- [WHAT YOU HAVE TO DO] Wherever a picture appears, leave it out; set down everything else in the records exactly.

- [THE RECORDS]
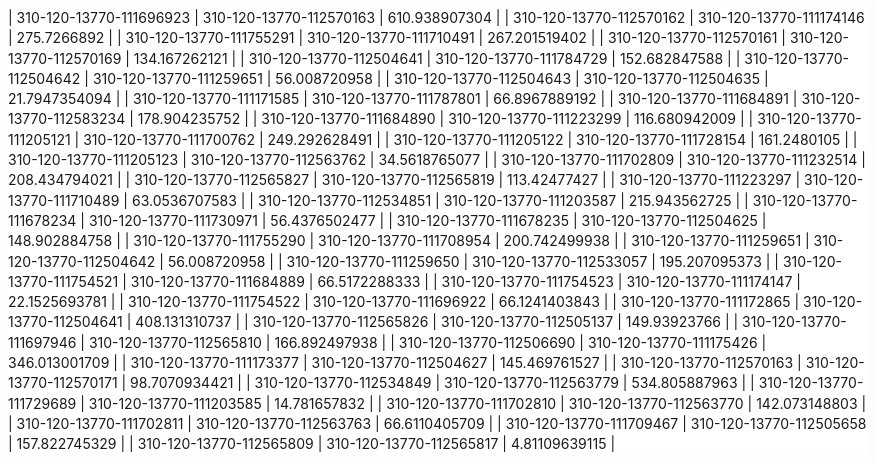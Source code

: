 | 310-120-13770-111696923 | 310-120-13770-112570163 | 610.938907304 |
| 310-120-13770-112570162 | 310-120-13770-111174146 | 275.7266892 |
| 310-120-13770-111755291 | 310-120-13770-111710491 | 267.201519402 |
| 310-120-13770-112570161 | 310-120-13770-112570169 | 134.167262121 |
| 310-120-13770-112504641 | 310-120-13770-111784729 | 152.682847588 |
| 310-120-13770-112504642 | 310-120-13770-111259651 | 56.008720958 |
| 310-120-13770-112504643 | 310-120-13770-112504635 | 21.7947354094 |
| 310-120-13770-111171585 | 310-120-13770-111787801 | 66.8967889192 |
| 310-120-13770-111684891 | 310-120-13770-112583234 | 178.904235752 |
| 310-120-13770-111684890 | 310-120-13770-111223299 | 116.680942009 |
| 310-120-13770-111205121 | 310-120-13770-111700762 | 249.292628491 |
| 310-120-13770-111205122 | 310-120-13770-111728154 | 161.2480105 |
| 310-120-13770-111205123 | 310-120-13770-112563762 | 34.5618765077 |
| 310-120-13770-111702809 | 310-120-13770-111232514 | 208.434794021 |
| 310-120-13770-112565827 | 310-120-13770-112565819 | 113.42477427 |
| 310-120-13770-111223297 | 310-120-13770-111710489 | 63.0536707583 |
| 310-120-13770-112534851 | 310-120-13770-111203587 | 215.943562725 |
| 310-120-13770-111678234 | 310-120-13770-111730971 | 56.4376502477 |
| 310-120-13770-111678235 | 310-120-13770-112504625 | 148.902884758 |
| 310-120-13770-111755290 | 310-120-13770-111708954 | 200.742499938 |
| 310-120-13770-111259651 | 310-120-13770-112504642 | 56.008720958 |
| 310-120-13770-111259650 | 310-120-13770-112533057 | 195.207095373 |
| 310-120-13770-111754521 | 310-120-13770-111684889 | 66.5172288333 |
| 310-120-13770-111754523 | 310-120-13770-111174147 | 22.1525693781 |
| 310-120-13770-111754522 | 310-120-13770-111696922 | 66.1241403843 |
| 310-120-13770-111172865 | 310-120-13770-112504641 | 408.131310737 |
| 310-120-13770-112565826 | 310-120-13770-112505137 | 149.93923766 |
| 310-120-13770-111697946 | 310-120-13770-112565810 | 166.892497938 |
| 310-120-13770-112506690 | 310-120-13770-111175426 | 346.013001709 |
| 310-120-13770-111173377 | 310-120-13770-112504627 | 145.469761527 |
| 310-120-13770-112570163 | 310-120-13770-112570171 | 98.7070934421 |
| 310-120-13770-112534849 | 310-120-13770-112563779 | 534.805887963 |
| 310-120-13770-111729689 | 310-120-13770-111203585 | 14.781657832 |
| 310-120-13770-111702810 | 310-120-13770-112563770 | 142.073148803 |
| 310-120-13770-111702811 | 310-120-13770-112563763 | 66.6110405709 |
| 310-120-13770-111709467 | 310-120-13770-112505658 | 157.822745329 |
| 310-120-13770-112565809 | 310-120-13770-112565817 | 4.81109639115 |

- [RESULT OF THE EXERCISE]
Source code

: | 310-120-13770-111696923 | 310-120-13770-112570163 | 610.938907304 |
| 310-120-13770-112570162 | 310-120-13770-111174146 | 275.7266892 |
| 310-120-13770-111755291 | 310-120-13770-111710491 | 267.201519402 |
| 310-120-13770-112570161 | 310-120-13770-112570169 | 134.167262121 |
| 310-120-13770-112504641 | 310-120-13770-111784729 | 152.682847588 |
| 310-120-13770-112504642 | 310-120-13770-111259651 | 56.008720958 |
| 310-120-13770-112504643 | 310-120-13770-112504635 | 21.7947354094 |
| 310-120-13770-111171585 | 310-120-13770-111787801 | 66.8967889192 |
| 310-120-13770-111684891 | 310-120-13770-112583234 | 178.904235752 |
| 310-120-13770-111684890 | 310-120-13770-111223299 | 116.680942009 |
| 310-120-13770-111205121 | 310-120-13770-111700762 | 249.292628491 |
| 310-120-13770-111205122 | 310-120-13770-111728154 | 161.2480105 |
| 310-120-13770-111205123 | 310-120-13770-112563762 | 34.5618765077 |
| 310-120-13770-111702809 | 310-120-13770-111232514 | 208.434794021 |
| 310-120-13770-112565827 | 310-120-13770-112565819 | 113.42477427 |
| 310-120-13770-111223297 | 310-120-13770-111710489 | 63.0536707583 |
| 310-120-13770-112534851 | 310-120-13770-111203587 | 215.943562725 |
| 310-120-13770-111678234 | 310-120-13770-111730971 | 56.4376502477 |
| 310-120-13770-111678235 | 310-120-13770-112504625 | 148.902884758 |
| 310-120-13770-111755290 | 310-120-13770-111708954 | 200.742499938 |
| 310-120-13770-111259651 | 310-120-13770-112504642 | 56.008720958 |
| 310-120-13770-111259650 | 310-120-13770-112533057 | 195.207095373 |
| 310-120-13770-111754521 | 310-120-13770-111684889 | 66.5172288333 |
| 310-120-13770-111754523 | 310-120-13770-111174147 | 22.1525693781 |
| 310-120-13770-111754522 | 310-120-13770-111696922 | 66.1241403843 |
| 310-120-13770-111172865 | 310-120-13770-112504641 | 408.131310737 |
| 310-120-13770-112565826 | 310-120-13770-112505137 | 149.93923766 |
| 310-120-13770-111697946 | 310-120-13770-112565810 | 166.892497938 |
| 310-120-13770-112506690 | 310-120-13770-111175426 | 346.013001709 |
| 310-120-13770-111173377 | 310-120-13770-112504627 | 145.469761527 |
| 310-120-13770-112570163 | 310-120-13770-112570171 | 98.7070934421 |
| 310-120-13770-112534849 | 310-120-13770-112563779 | 534.805887963 |
| 310-120-13770-111729689 | 310-120-13770-111203585 | 14.781657832 |
| 310-120-13770-111702810 | 310-120-13770-112563770 | 142.073148803 |
| 310-120-13770-111702811 | 310-120-13770-112563763 | 66.6110405709 |
| 310-120-13770-111709467 | 310-120-13770-112505658 | 157.822745329 |
| 310-120-13770-112565809 | 310-120-13770-112565817 | 4.81109639115 |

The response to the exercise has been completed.